Thoma testified that after he told Lankford that he was going to call police, Lankford left in a hurry, but not before Thoma saw the license number on the truck. Thoma said he used a knife to scratch the number four times in the white stripe running along the side of Kamehameha Highway.

But he still transposed the numbers with the letters. Instead of scratching NXF562, he wrote 562NXF, Thoma testified March 7.

Yesterday Lankford said he has "a strong inclination" that Thoma never saw the license plate because he never got close enough to the truck.

Lankford said he had a "remote starter" on his truck, so the vehicle was already running when he got back to it and he left Kahana Bay very quickly.

As a result, he said, he was "pretty sure" Thoma couldn't identify him and he "wasn't too worried about" police coming after him as he drove toward Kane'ohe, looking for another place to dispose of the body.

Near Kualoa Ranch, he stopped by an open area along the shoreline and decided to take the body out to sea, he said.

"It seemed like the best place I had seen so far," Lankford told Carlisle.
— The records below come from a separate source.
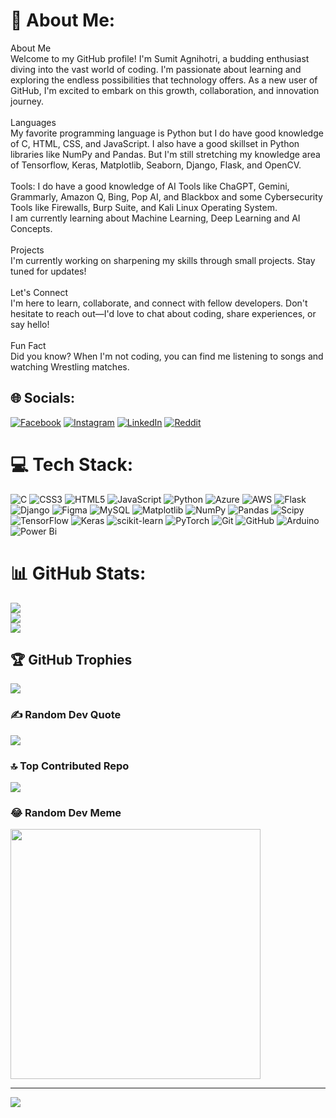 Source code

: # 💫 About Me:
About Me<br>Welcome to my GitHub profile! I'm Sumit Agnihotri, a budding enthusiast diving into the vast world of coding. I'm passionate about learning and exploring the endless possibilities that technology offers. As a new user of GitHub, I'm excited to embark on this growth, collaboration, and innovation journey.<br><br>Languages<br> My favorite programming language is Python but I do have good knowledge of C, HTML, CSS, and JavaScript. I also have a good skillset in Python libraries like NumPy and Pandas. But I'm still stretching my knowledge area of Tensorflow, Keras, Matplotlib, Seaborn, Django, Flask, and OpenCV.<br><br>Tools: I do have a good knowledge of AI Tools like ChaGPT, Gemini, Grammarly, Amazon Q, Bing, Pop AI, and Blackbox and some Cybersecurity Tools like Firewalls, Burp Suite, and Kali Linux Operating System.<br>I am currently learning about Machine Learning, Deep Learning and AI Concepts.<br><br>Projects<br>I'm currently working on sharpening my skills through small projects. Stay tuned for updates!<br><br>Let's Connect<br>I'm here to learn, collaborate, and connect with fellow developers. Don't hesitate to reach out—I'd love to chat about coding, share experiences, or say hello!<br><br>Fun Fact<br>Did you know? When I'm not coding, you can find me listening to songs and watching Wrestling matches.<br>
## 🌐 Socials:
[![Facebook](https://img.shields.io/badge/Facebook-%231877F2.svg?logo=Facebook&logoColor=white)](https://facebook.com/sumit.agnihotri.3701/) [![Instagram](https://img.shields.io/badge/Instagram-%23E4405F.svg?logo=Instagram&logoColor=white)](https://www.instagram.com/the_visionary_mode) [![LinkedIn](https://img.shields.io/badge/LinkedIn-%230077B5.svg?logo=linkedin&logoColor=white)](https://www.linkedin.com/in/sumit-agnihotri/) [![Reddit](https://img.shields.io/badge/Reddit-%23FF4500.svg?logo=Reddit&logoColor=white)](https://www.reddit.com/user/Mode_King/) 

# 💻 Tech Stack:
![C](https://img.shields.io/badge/c-%2300599C.svg?style=flat-square&logo=c&logoColor=white) ![CSS3](https://img.shields.io/badge/css3-%231572B6.svg?style=flat-square&logo=css3&logoColor=white) ![HTML5](https://img.shields.io/badge/html5-%23E34F26.svg?style=flat-square&logo=html5&logoColor=white) ![JavaScript](https://img.shields.io/badge/javascript-%23323330.svg?style=flat-square&logo=javascript&logoColor=%23F7DF1E) ![Python](https://img.shields.io/badge/python-3670A0?style=flat-square&logo=python&logoColor=ffdd54) ![Azure](https://img.shields.io/badge/azure-%230072C6.svg?style=flat-square&logo=microsoftazure&logoColor=white) ![AWS](https://img.shields.io/badge/AWS-%23FF9900.svg?style=flat-square&logo=amazon-aws&logoColor=white) ![Flask](https://img.shields.io/badge/flask-%23000.svg?style=flat-square&logo=flask&logoColor=white) ![Django](https://img.shields.io/badge/django-%23092E20.svg?style=flat-square&logo=django&logoColor=white) ![Figma](https://img.shields.io/badge/figma-%23F24E1E.svg?style=flat-square&logo=figma&logoColor=white) ![MySQL](https://img.shields.io/badge/mysql-4479A1.svg?style=flat-square&logo=mysql&logoColor=white) ![Matplotlib](https://img.shields.io/badge/Matplotlib-%23ffffff.svg?style=flat-square&logo=Matplotlib&logoColor=black) ![NumPy](https://img.shields.io/badge/numpy-%23013243.svg?style=flat-square&logo=numpy&logoColor=white) ![Pandas](https://img.shields.io/badge/pandas-%23150458.svg?style=flat-square&logo=pandas&logoColor=white) ![Scipy](https://img.shields.io/badge/SciPy-%230C55A5.svg?style=flat-square&logo=scipy&logoColor=%white) ![TensorFlow](https://img.shields.io/badge/TensorFlow-%23FF6F00.svg?style=flat-square&logo=TensorFlow&logoColor=white) ![Keras](https://img.shields.io/badge/Keras-%23D00000.svg?style=flat-square&logo=Keras&logoColor=white) ![scikit-learn](https://img.shields.io/badge/scikit--learn-%23F7931E.svg?style=flat-square&logo=scikit-learn&logoColor=white) ![PyTorch](https://img.shields.io/badge/PyTorch-%23EE4C2C.svg?style=flat-square&logo=PyTorch&logoColor=white) ![Git](https://img.shields.io/badge/git-%23F05033.svg?style=flat-square&logo=git&logoColor=white) ![GitHub](https://img.shields.io/badge/github-%23121011.svg?style=flat-square&logo=github&logoColor=white) ![Arduino](https://img.shields.io/badge/-Arduino-00979D?style=flat-square&logo=Arduino&logoColor=white) ![Power Bi](https://img.shields.io/badge/power_bi-F2C811?style=flat-square&logo=powerbi&logoColor=black)
# 📊 GitHub Stats:
![](https://github-readme-stats.vercel.app/api?username=Sumit-Agnihotri&theme=dark&hide_border=false&include_all_commits=true&count_private=true)<br/>
![](https://github-readme-streak-stats.herokuapp.com/?user=Sumit-Agnihotri&theme=dark&hide_border=false)<br/>
![](https://github-readme-stats.vercel.app/api/top-langs/?username=Sumit-Agnihotri&theme=dark&hide_border=false&include_all_commits=true&count_private=true&layout=compact)

## 🏆 GitHub Trophies
![](https://github-profile-trophy.vercel.app/?username=Sumit-Agnihotri&theme=tokyonight&no-frame=false&no-bg=false&margin-w=4)

### ✍️ Random Dev Quote
![](https://quotes-github-readme.vercel.app/api?type=horizontal&theme=radical)

### 🔝 Top Contributed Repo
![](https://github-contributor-stats.vercel.app/api?username=Sumit-Agnihotri&limit=5&theme=highcontrast&combine_all_yearly_contributions=true)

### 😂 Random Dev Meme
<img src='https://memer-new.vercel.app/' style="height: 400px;"/>

---
[![](https://visitcount.itsvg.in/api?id=Sumit-Agnihotri&icon=8&color=1)](https://visitcount.itsvg.in)

<!-- Proudly created with GPRM ( https://gprm.itsvg.in ) -->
Lankford said he stripped down to his boxer shorts, took off his shoes and socks and carried the body offshore.

"When it got deep enough, I put her down and started to push" the body through the water, he said.

He said he went "at least a couple of hundred yards" offshore, perhaps as far out as the length of "four or five football fields."

Because the soles of his feet were heavily calloused, he said, he wasn't injured during the walk, although he occasionally stepped in holes in the reef.

"No coral cuts?" Carlisle asked.

"There probably was some," Lankford answered. "I think I did have some but I don't remember any of them being real bad."

When the water was about chest deep and the "top of the bag was even with the surface of the ocean," Lankford released it.

"It didn't seem like it was really moving," Lankford said, when he turned to walk and swim back to shore.

Watanabe's body was never found.

Lankford is expected to finish his time on the witness stand this morning, followed by additional witnesses for the defense.